→ **Data in this exercise**
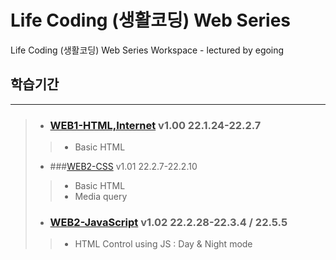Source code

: Life Coding (생활코딩) Web Series
===
Life Coding (생활코딩) Web Series Workspace - lectured by egoing

## 학습기간
---
> + ### [WEB1-HTML,Internet](https://opentutorials.org/course/3084) v1.00 22.1.24-22.2.7   
> > - Basic HTML
> + ###[WEB2-CSS](https://opentutorials.org/course/3086) v1.01 22.2.7-22.2.10   
> > - Basic HTML
> > - Media query
> + ### [WEB2-JavaScript](https://opentutorials.org/course/3085) v1.02 22.2.28-22.3.4 / 22.5.5   
> > - HTML Control using JS : Day & Night mode


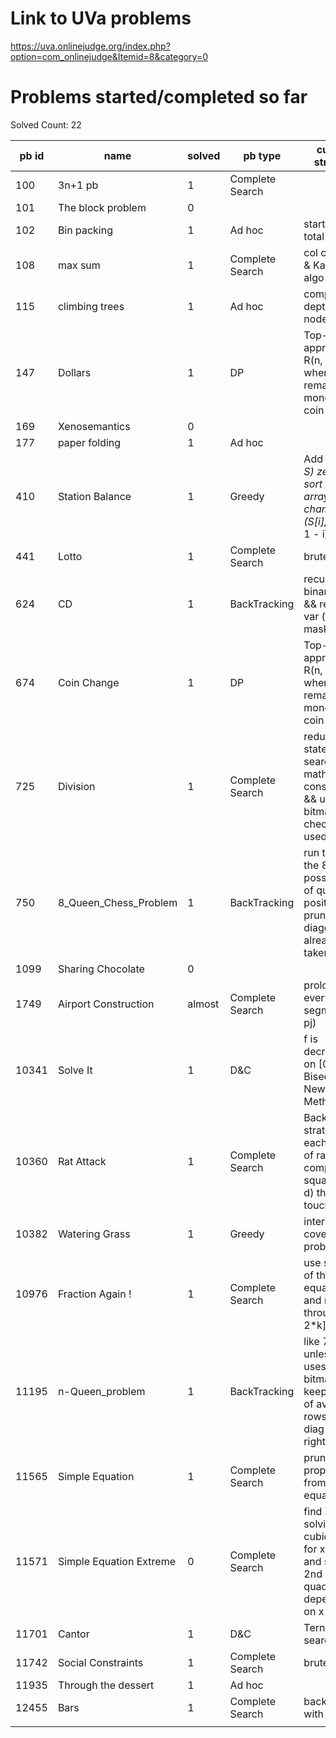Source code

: # Link to UVa problems 
https://uva.onlinejudge.org/index.php?option=com_onlinejudge&Itemid=8&category=0

# Problems started/completed so far
Solved Count: 22

| pb id |           name          | solved |     pb type     |                                        current strategy                                       |
|-------|-------------------------|--------|-----------------|-----------------------------------------------------------------------------------------------|
|   100 | 3n+1 pb                 | 1      | Complete Search |                                                                                               |
|   101 | The block problem       | 0      |                 |                                                                                               |
|   102 | Bin packing             | 1      | Ad hoc          | start from total sum                                                                          |
|   108 | max sum                 | 1      | Complete Search | col cum sum & Kadane's algo                                                                   |
|   115 | climbing trees          | 1      | Ad hoc          | compute depth of nodes                                                                        |
|   147 | Dollars                 | 1      | DP              | Top-Down approach R(n, m) where n := remaining money ; m := coin type                         |
|   169 | Xenosemantics           | 0      |                 |                                                                                               |
|   177 | paper folding           | 1      | Ad hoc          |                                                                                               |
|   410 | Station Balance         | 1      | Greedy          | Add (2*C - S) zeros, sort the array, add to chamber i (S[i], S[2*C - 1 - i])                  |
|   441 | Lotto                   | 1      | Complete Search | brute force                                                                                   |
|   624 | CD                      | 1      | BackTracking    | recursive binary tree && return 2 var (sum, mask)                                             |
|   674 | Coin Change             | 1      | DP              | Top-Down approach R(n, m) where n := remaining money ; m := coin type                         |
|   725 | Division                | 1      | Complete Search | reducing the state space search with math constraint && use bitmask to check digit used       |
|   750 | 8_Queen_Chess_Problem   | 1      | BackTracking    | run through the 8! possiblities of queens positioning, prune if the diagonal is already taken |
|  1099 | Sharing Chocolate       | 0      |                 |                                                                                               |
|  1749 | Airport Construction    | almost | Complete Search | prolong every segment (pi, pj)                                                                |
| 10341 | Solve It                | 1      | D&C             | f is decreasing on [0, 1] ; Bisection or Newton Method                                        |
| 10360 | Rat Attack              | 1      | Complete Search | Backwards strategy: for each group of rats compute all square (i, j, d) that can touches it   |
| 10382 | Watering Grass          | 1      | Greedy          | interval covering problem                                                                     |
| 10976 | Fraction Again !        | 1      | Complete Search | use symetry of the equation and run through [k, 2*k]                                          |
| 11195 | n-Queen_problem         | 1      | BackTracking    | like 750 unless it uses bitmasks to keep track of avaible rows, left diag and right diag      |
| 11565 | Simple Equation         | 1      | Complete Search | pruning properties from equation                                                              |
| 11571 | Simple Equation Extreme | 0      | Complete Search | find X by solving a cubic eq && for x in X and solve 2nd quadratic eq depending on x          |
| 11701 | Cantor                  | 1      | D&C             | Ternary search                                                                                |
| 11742 | Social Constraints      | 1      | Complete Search | brute force                                                                                   |
| 11935 | Through the dessert     | 1      | Ad hoc          |                                                                                               |
| 12455 | Bars                    | 1      | Complete Search | backtracking with bitmask                                                                     |
|       |                         |        |                 |                                                                                               |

→ **Prompt**
Filter the listing above for the string "Down" and copy every matching line.

→ **Task result**
|   147 | Dollars                 | 1      | DP              | Top-Down approach R(n, m) where n := remaining money ; m := coin type                         |
|   674 | Coin Change             | 1      | DP              | Top-Down approach R(n, m) where n := remaining money ; m := coin type                         |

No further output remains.